Things that we need to do next:

  • Find an architect. Not only is this required for getting a building permit, but we’re also building with ICFs, which means that the walls of the house will be literally cast in concrete once they’re finished. Also, have you ever tried to sketch house plans? We have, and it’s pretty fun until you realize that your stairs run straight into a blank wall, the master bathroom has windows facing out into the hallway and one of the bedrooms is not actually accessible from anywhere else in the building. (Not kidding, this is what actually happened.)
  • Find a septic engineer. This is also required for a building permit. The calculations themselves aren’t actually all that difficult. Our land is in a pretty rural area, so we have no option for city sewer, city water or other nice things like that.
  • Talk to well-drilling people, to get quotes.

Local friends: do you have anyone you could recommend for us?

The First Post

Yay! We have a blog!

So first thing, Disclaimer: Although the heading of the blog is “how one family built their dream home”, at this point it’s actually more about “how one family decided to build something that might someday become their dream home… it might actually be more of a nightmare… we don’t know… stay tuned”. But as you can see, that would be far too long for the heading, so I decided to bend the truth a little.

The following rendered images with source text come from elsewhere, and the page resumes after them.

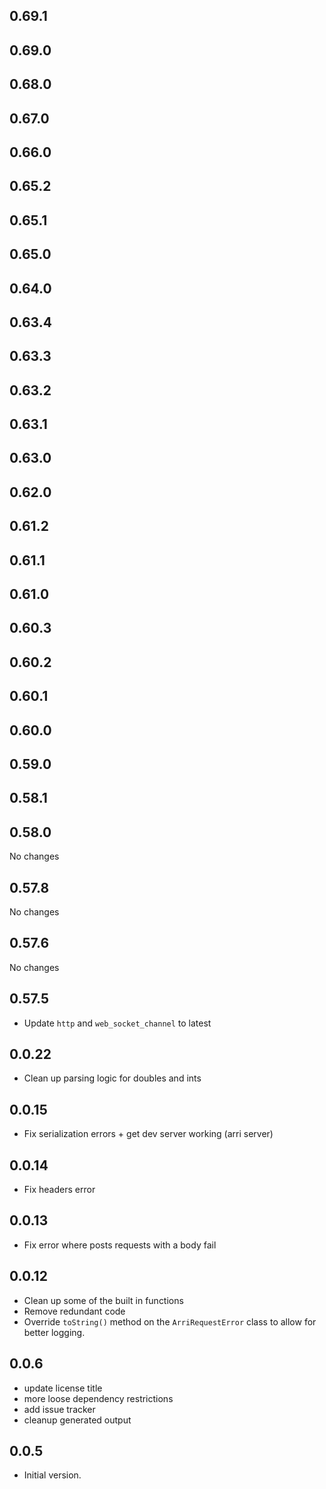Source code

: ## 0.69.1

## 0.69.0

## 0.68.0

## 0.67.0

## 0.66.0

## 0.65.2

## 0.65.1

## 0.65.0

## 0.64.0

## 0.63.4

## 0.63.3

## 0.63.2

## 0.63.1

## 0.63.0

## 0.62.0

## 0.61.2

## 0.61.1

## 0.61.0

## 0.60.3

## 0.60.2

## 0.60.1

## 0.60.0

## 0.59.0

## 0.58.1

## 0.58.0

No changes

## 0.57.8

No changes

## 0.57.6

No changes

## 0.57.5

-   Update `http` and `web_socket_channel` to latest

## 0.0.22

-   Clean up parsing logic for doubles and ints

## 0.0.15

-   Fix serialization errors + get dev server working (arri server)

## 0.0.14

-   Fix headers error

## 0.0.13

-   Fix error where posts requests with a body fail

## 0.0.12

-   Clean up some of the built in functions
-   Remove redundant code
-   Override `toString()` method on the `ArriRequestError` class to allow for better logging.

## 0.0.6

-   update license title
-   more loose dependency restrictions
-   add issue tracker
-   cleanup generated output

## 0.0.5

-   Initial version.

My wife, I and our 9-month-old baby are going to build a house. We’re going to build this house with insulated concrete forms (ICFs) because those things are awesome, energy efficient, green and sustainable. We’re going to do most of the work ourselves because we’re trying to save money and because it’ll be fun. And we’re going to blog about it, because that seems to help keep things organized.